▶ **What is being asked**
Extract exactly the range of lines bounded by the line containing "Нагрузка на elasticsearch" and the final line of the listing, both ends included, and no other lines.
- Opening Delimiter -
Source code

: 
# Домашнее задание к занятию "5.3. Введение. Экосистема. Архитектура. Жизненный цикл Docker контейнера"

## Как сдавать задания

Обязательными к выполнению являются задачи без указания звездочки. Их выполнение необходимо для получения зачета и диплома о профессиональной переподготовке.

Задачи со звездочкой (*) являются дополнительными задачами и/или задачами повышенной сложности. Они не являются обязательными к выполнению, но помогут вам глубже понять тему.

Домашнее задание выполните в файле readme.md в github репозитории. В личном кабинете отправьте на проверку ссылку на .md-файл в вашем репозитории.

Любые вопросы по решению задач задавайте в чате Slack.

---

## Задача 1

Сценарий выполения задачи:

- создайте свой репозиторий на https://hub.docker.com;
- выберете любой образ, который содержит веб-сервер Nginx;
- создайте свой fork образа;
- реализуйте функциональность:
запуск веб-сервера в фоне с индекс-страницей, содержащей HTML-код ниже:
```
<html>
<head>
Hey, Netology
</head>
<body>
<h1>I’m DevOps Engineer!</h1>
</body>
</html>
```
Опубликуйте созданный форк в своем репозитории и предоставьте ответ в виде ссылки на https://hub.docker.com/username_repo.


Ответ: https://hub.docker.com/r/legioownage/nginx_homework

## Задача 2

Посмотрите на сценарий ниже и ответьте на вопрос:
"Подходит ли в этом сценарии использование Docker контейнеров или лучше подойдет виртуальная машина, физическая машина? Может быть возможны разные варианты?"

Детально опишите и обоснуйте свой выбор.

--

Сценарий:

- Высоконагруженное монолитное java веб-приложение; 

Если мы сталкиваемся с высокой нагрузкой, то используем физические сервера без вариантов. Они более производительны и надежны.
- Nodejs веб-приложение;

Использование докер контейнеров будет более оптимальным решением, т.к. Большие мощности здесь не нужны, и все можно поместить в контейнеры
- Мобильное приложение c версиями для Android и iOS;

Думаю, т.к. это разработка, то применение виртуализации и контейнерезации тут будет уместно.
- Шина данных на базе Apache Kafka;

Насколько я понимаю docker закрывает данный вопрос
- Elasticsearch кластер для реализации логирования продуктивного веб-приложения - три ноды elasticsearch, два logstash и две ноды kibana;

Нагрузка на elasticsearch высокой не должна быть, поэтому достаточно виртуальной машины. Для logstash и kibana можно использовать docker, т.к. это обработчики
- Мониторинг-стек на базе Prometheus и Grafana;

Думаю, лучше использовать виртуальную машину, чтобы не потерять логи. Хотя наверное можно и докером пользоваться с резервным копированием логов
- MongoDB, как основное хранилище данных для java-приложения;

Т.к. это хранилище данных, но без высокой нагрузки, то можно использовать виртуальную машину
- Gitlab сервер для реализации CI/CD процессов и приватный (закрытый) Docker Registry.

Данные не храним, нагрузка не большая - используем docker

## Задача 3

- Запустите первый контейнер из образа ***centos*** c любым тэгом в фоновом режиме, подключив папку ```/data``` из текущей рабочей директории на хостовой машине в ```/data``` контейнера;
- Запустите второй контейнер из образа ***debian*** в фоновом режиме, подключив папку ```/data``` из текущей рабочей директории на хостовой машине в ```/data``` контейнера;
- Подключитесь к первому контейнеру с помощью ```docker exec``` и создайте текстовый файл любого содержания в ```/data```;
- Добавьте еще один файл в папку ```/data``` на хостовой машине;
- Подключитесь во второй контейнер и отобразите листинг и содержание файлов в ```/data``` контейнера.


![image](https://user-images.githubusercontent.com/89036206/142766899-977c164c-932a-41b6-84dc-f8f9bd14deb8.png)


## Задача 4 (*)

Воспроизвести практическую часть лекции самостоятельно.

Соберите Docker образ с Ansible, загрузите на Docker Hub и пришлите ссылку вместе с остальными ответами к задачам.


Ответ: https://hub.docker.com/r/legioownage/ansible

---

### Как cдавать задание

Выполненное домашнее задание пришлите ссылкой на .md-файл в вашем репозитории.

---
- Closing Delimiter -
▶ **Result**
Нагрузка на elasticsearch высокой не должна быть, поэтому достаточно виртуальной машины. Для logstash и kibana можно использовать docker, т.к. это обработчики
- Мониторинг-стек на базе Prometheus и Grafana;

Думаю, лучше использовать виртуальную машину, чтобы не потерять логи. Хотя наверное можно и докером пользоваться с резервным копированием логов
- MongoDB, как основное хранилище данных для java-приложения;

Т.к. это хранилище данных, но без высокой нагрузки, то можно использовать виртуальную машину
- Gitlab сервер для реализации CI/CD процессов и приватный (закрытый) Docker Registry.

Данные не храним, нагрузка не большая - используем docker

## Задача 3

- Запустите первый контейнер из образа ***centos*** c любым тэгом в фоновом режиме, подключив папку ```/data``` из текущей рабочей директории на хостовой машине в ```/data``` контейнера;
- Запустите второй контейнер из образа ***debian*** в фоновом режиме, подключив папку ```/data``` из текущей рабочей директории на хостовой машине в ```/data``` контейнера;
- Подключитесь к первому контейнеру с помощью ```docker exec``` и создайте текстовый файл любого содержания в ```/data```;
- Добавьте еще один файл в папку ```/data``` на хостовой машине;
- Подключитесь во второй контейнер и отобразите листинг и содержание файлов в ```/data``` контейнера.


![image](https://user-images.githubusercontent.com/89036206/142766899-977c164c-932a-41b6-84dc-f8f9bd14deb8.png)


## Задача 4 (*)

Воспроизвести практическую часть лекции самостоятельно.

Соберите Docker образ с Ansible, загрузите на Docker Hub и пришлите ссылку вместе с остальными ответами к задачам.


Ответ: https://hub.docker.com/r/legioownage/ansible

---

### Как cдавать задание

Выполненное домашнее задание пришлите ссылкой на .md-файл в вашем репозитории.

---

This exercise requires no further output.